Saturday, July 14, 2007

4 Journalists Killed in Iraq This Week

"Is the car registered in your name?"
"Yes."
"Papers." I give him my papers. He isn't looking at them. Why, then, did he ask for them??
Another walks up. "You're a doctor, aren't you? I remember you. You work at the Nursing Home. I know you because I used to work there." His eyes dark were looking straight into mine, but they were mocking ,not serious.
Until he brought up the "doctor" matter, I was OK. Just another checkpoint. I took out my papers sixteen times on my way home the other day. But doctors were different. Targeted by kidnappers for ransom money, and sometimes killed. But more dangerous, they were targeted by people with an agenda that says "Harass Iraqi doctors until they flee; if they don't run ,kill them."
"No, you must be mistaking me for someone else." Sweet smile. Heart pounding. "I'm a teacher, not a doctor." Keeping my hands steady and relaxed on the steering wheel was a feat.
"Why are you lying? I know you. Don't lie to us!!" his piercing eyes still mocking me , daring me to say what I wanted to say, that they were toying with their pray ,that there was something very wrong here. The "us" worried me. Who were they?? Uniforms don't mean anything nowadays.
"Pull up to the side of the road" Trying to move my foot to comply with the "order", I realized the extent of my fear, my foot wouldn't budge. It was numb, dead.


The above is from Inside Iraq (McClatchy Newspapers) "Go!" and you can read that as a typical day in Iraq. More so now that approximately 100 journalists have died in Iraq. Thursday, the US military killed two working for Reuters. On Friday, one working for the New York Times was killed. With more on Friday's death, this is from John F. Burns' "In a Baghdad Killing, Questions That Haunt Iraq:"

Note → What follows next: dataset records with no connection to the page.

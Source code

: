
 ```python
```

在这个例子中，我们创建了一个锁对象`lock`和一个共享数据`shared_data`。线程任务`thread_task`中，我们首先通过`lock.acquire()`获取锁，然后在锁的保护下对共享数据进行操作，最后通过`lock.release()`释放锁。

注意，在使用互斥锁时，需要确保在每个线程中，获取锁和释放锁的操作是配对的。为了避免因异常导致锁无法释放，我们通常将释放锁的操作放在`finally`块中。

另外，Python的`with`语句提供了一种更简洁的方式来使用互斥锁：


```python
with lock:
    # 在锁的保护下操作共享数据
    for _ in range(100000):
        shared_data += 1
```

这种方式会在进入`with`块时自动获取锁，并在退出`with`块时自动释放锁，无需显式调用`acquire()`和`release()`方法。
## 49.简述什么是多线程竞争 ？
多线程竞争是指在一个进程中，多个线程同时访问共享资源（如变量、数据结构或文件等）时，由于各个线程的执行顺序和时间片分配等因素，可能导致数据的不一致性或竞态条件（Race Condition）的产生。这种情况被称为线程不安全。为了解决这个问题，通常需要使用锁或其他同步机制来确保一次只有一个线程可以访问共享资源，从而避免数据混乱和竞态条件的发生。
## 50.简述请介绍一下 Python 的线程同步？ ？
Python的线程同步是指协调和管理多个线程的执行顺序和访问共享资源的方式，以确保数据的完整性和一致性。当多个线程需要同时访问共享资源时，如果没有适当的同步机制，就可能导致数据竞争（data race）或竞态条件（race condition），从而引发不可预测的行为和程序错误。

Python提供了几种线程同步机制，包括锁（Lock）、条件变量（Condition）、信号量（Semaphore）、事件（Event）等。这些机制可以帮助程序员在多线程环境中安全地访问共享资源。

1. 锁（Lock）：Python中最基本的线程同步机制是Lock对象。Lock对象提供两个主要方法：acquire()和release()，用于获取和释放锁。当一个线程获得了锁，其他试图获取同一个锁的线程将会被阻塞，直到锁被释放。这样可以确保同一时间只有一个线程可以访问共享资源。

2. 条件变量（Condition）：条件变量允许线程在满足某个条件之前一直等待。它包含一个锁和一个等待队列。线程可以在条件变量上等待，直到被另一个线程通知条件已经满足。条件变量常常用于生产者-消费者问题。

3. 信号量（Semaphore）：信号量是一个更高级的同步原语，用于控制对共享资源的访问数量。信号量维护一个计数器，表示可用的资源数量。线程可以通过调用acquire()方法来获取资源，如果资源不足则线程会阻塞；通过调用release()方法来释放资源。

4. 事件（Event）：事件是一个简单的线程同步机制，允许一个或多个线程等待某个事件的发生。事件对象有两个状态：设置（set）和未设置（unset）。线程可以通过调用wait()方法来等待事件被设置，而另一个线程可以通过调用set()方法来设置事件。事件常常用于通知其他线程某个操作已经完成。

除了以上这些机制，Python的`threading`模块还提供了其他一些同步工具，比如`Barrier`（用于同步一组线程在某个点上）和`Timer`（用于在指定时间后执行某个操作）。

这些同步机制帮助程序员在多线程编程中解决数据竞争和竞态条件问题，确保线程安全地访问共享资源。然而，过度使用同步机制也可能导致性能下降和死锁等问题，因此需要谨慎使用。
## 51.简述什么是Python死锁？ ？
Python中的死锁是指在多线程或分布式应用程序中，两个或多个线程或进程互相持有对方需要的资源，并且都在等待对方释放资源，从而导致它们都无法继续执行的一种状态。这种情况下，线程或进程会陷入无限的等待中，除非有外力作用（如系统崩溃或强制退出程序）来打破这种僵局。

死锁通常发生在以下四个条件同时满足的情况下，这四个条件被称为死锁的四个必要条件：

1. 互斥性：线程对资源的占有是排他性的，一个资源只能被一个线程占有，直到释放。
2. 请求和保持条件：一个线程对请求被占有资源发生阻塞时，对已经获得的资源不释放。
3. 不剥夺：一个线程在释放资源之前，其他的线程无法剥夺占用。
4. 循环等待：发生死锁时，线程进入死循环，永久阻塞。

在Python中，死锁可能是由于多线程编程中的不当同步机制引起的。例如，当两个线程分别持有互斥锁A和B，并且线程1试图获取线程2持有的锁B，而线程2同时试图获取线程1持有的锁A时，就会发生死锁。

At 8:45 a.m. on Friday, Khalid W. Hassan was navigating his car out of one of Baghdad’s most dangerous neighborhoods on his way to work as a reporter and interpreter at The New York Times bureau here. "My area is blocked," he wrote in a cellphone text message to the paper’s newsroom manager. "I am trying to find a way out."
Within 45 minutes, about two miles from his home, Mr. Hassan, whose Palestinian family migrated to Iraq in 1948, was forced to the side of the road by gunmen in a black Mercedes. The gunmen opened fire with automatic rifles, pitting Mr. Hassan’s rundown Kia car with bullets. At least one struck him in the upper body, but failed to kill him.
Mr. Hassan, a heavyset, pranksterish 23-year-old, loved the new world of cellphones, online computers and downloadable videos ushered in by the American occupation of Iraq, so much so that he spent a quarter of his monthly salary recently on another new phone. Slumped in his seat, he called his mother, then his father, at work as a school caretaker, telling them he had been shot. "I'm O.K., Mom," he said.
An off-duty policeman in a gasoline station line told Mr. Hassan's father what came next. A second car with gunmen, an Opel Vectra, seeing Mr. Hassan on his cellphone, pulled forward and fired two fatal shots into Mr. Hassan’s head and neck.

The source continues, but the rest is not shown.